Astra DB glossary

Approximate Nearest Neighbor (ANN)

A machine learning algorithm that locates the most similar vectors to a given item in a dataset.

authenticate

To establish the identity of a user or application.

authorization

To establish permissions to database resources through roles.

capacity unit

Represents three database instances grouped together with three replicas.

Classless inter-domain routing (CIDR)

Set of internet protocol (IP) standards used to create unique identifiers for networks and individual devices.

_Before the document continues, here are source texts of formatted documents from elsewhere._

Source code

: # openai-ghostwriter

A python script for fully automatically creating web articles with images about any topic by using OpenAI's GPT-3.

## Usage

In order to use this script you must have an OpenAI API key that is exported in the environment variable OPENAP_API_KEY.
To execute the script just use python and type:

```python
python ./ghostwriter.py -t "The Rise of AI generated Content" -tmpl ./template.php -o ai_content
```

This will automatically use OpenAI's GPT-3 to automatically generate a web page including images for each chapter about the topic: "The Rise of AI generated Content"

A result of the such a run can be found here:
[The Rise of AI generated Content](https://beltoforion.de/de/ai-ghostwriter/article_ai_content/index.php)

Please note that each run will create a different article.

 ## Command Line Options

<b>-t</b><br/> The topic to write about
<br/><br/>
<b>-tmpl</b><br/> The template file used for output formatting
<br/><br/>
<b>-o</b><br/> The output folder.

In the table definition, a clustering column is a column that is part of the compound primary key definition, but not the first column, which is the position reserved for the partition key. Columns are clustered in multiple rows within a single partition. The clustering order is determined by the position of columns in the compound primary key definition.

column

The smallest increment of data, which contains a name, a value, and a timestamp. Also known as a cell.

cosine similarity

A metric measuring the similarity between two non-zero vectors in a multi-dimensional space. It quantifies the cosine of the angle between the vectors; the angle representing each vector’s orientation and direction relative to each other. Zero (0) indicates complete dissimilarity. Negative one (-1) indicates exact opposite orientation of the vectors. One (1) indicates complete similarity.

CQL shell

The Cassandra Query Language shell (cqlsh) utility.

database

A group of distributed instances for storing data. Each paid Astra DB database has at least three instances.

embeddings

A mathematical technique in machine learning where complex, high-dimensional data is represented as points in a lower-dimensional space. The process of creating an embedding preserves the relevant properties of the original data, such as distance and similarity, enabling easier computational processing. For instance, words with similar meanings in Natural Language Processing (NLP) can be set close to each other in the reduced space, facilitating their use in machine learning models.

Euclidean distance

A coordinate geometry non-negative distance metric between two points, quantifying the similarity or dissimilarity between those data points represented as vectors. Use it to compare generated samples to real data points.

index

A native capability for finding a column in the database that does not involve using the primary key.

instances

The basic database infrastructure component where you store your data. Commonly referred to as a "node" in Cassandra terminology.

integration

Integrations connect a third-party tool of your choice to Astra DB for data management, machine learning, analytics, and more.

Jaccard similarity

A measure of similarity between two sets of features or elements in generated data and real data. The mathematical calculation is the size of the intersection of two sets divided by the size of their union, and ranges from zero (0) to one (1). One (1) indicates identical sets.

keyspace

The defining container for replication, similar to a schema in a relational database. All tables belong to a keyspace. See Guardrails & Limits page for more info.

Machine Learning (ML)

A branch of artificial intelligence (AI) and computer science that uses and develops computer systems capable of learning and adapting without explicit instruction. ML uses algorithms and statistical models to analyze data and identify patterns, make decisions, and improve its system.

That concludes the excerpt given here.